## TASK ITEM
In the data below, which lines hold the word "tkinter"? Copy them.

## DATA SHOWN

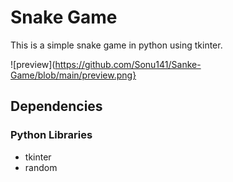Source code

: # Snake Game
This is a simple snake game in python using tkinter.

![preview](https://github.com/Sonu141/Sanke-Game/blob/main/preview.png}

## Dependencies
### Python Libraries
- tkinter
- random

## THE ANSWER
This is a simple snake game in python using tkinter.
- tkinter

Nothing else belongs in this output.